EXERCISE DETAILS = Please give the entries below again exactly, omitting every picture.

EXTRACTED MATERIAL =
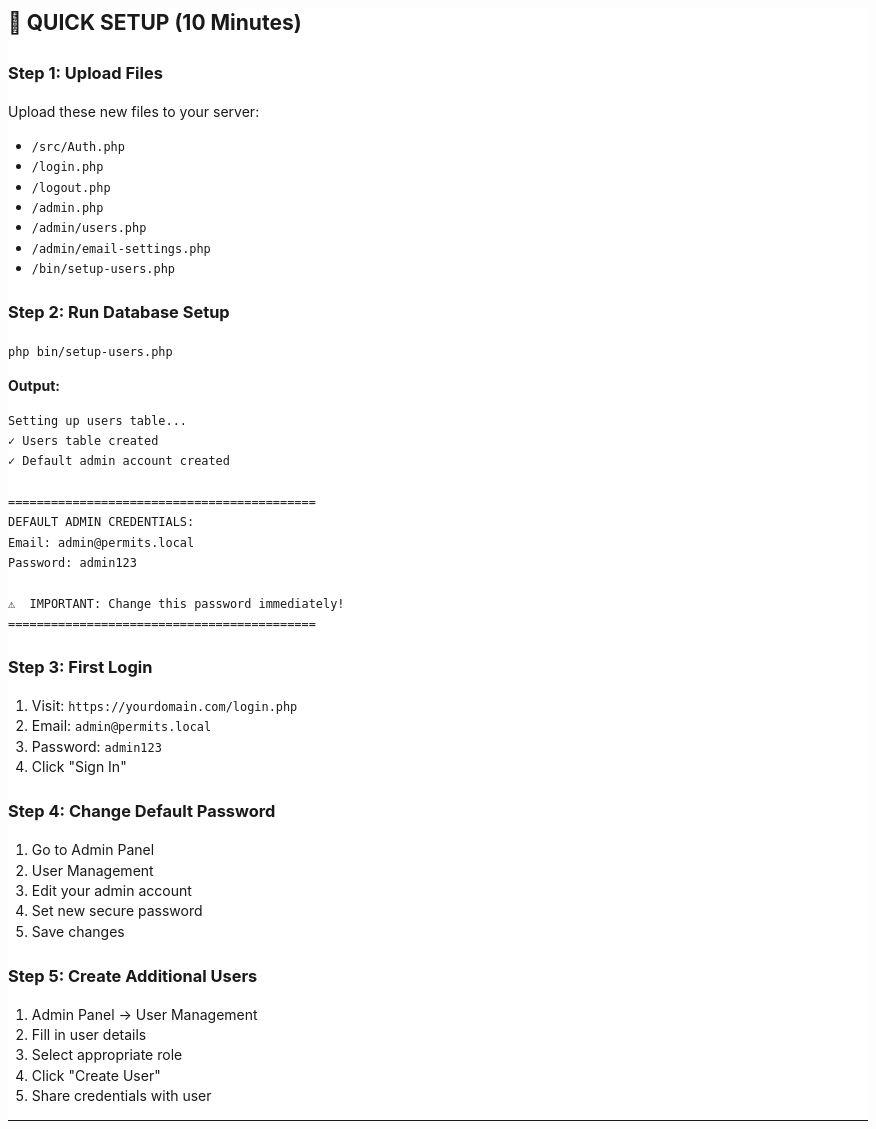 
## 🚀 **QUICK SETUP (10 Minutes)**

### **Step 1: Upload Files**
Upload these new files to your server:
- `/src/Auth.php`
- `/login.php`
- `/logout.php`
- `/admin.php`
- `/admin/users.php`
- `/admin/email-settings.php`
- `/bin/setup-users.php`

### **Step 2: Run Database Setup**
```bash
php bin/setup-users.php
```

**Output:**
```
Setting up users table...
✓ Users table created
✓ Default admin account created

===========================================
DEFAULT ADMIN CREDENTIALS:
Email: admin@permits.local
Password: admin123

⚠️  IMPORTANT: Change this password immediately!
===========================================
```

### **Step 3: First Login**
1. Visit: `https://yourdomain.com/login.php`
2. Email: `admin@permits.local`
3. Password: `admin123`
4. Click "Sign In"

### **Step 4: Change Default Password**
1. Go to Admin Panel
2. User Management
3. Edit your admin account
4. Set new secure password
5. Save changes

### **Step 5: Create Additional Users**
1. Admin Panel → User Management
2. Fill in user details
3. Select appropriate role
4. Click "Create User"
5. Share credentials with user

---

EXERCISE RESULT =
## 🚀 **QUICK SETUP (10 Minutes)**

### **Step 1: Upload Files**
Upload these new files to your server:
- `/src/Auth.php`
- `/login.php`
- `/logout.php`
- `/admin.php`
- `/admin/users.php`
- `/admin/email-settings.php`
- `/bin/setup-users.php`

### **Step 2: Run Database Setup**
```bash
php bin/setup-users.php
```

**Output:**
```
Setting up users table...
✓ Users table created
✓ Default admin account created

===========================================
DEFAULT ADMIN CREDENTIALS:
Email: admin@permits.local
Password: admin123

⚠️  IMPORTANT: Change this password immediately!
===========================================
```

### **Step 3: First Login**
1. Visit: `https://yourdomain.com/login.php`
2. Email: `admin@permits.local`
3. Password: `admin123`
4. Click "Sign In"

### **Step 4: Change Default Password**
1. Go to Admin Panel
2. User Management
3. Edit your admin account
4. Set new secure password
5. Save changes

### **Step 5: Create Additional Users**
1. Admin Panel → User Management
2. Fill in user details
3. Select appropriate role
4. Click "Create User"
5. Share credentials with user

---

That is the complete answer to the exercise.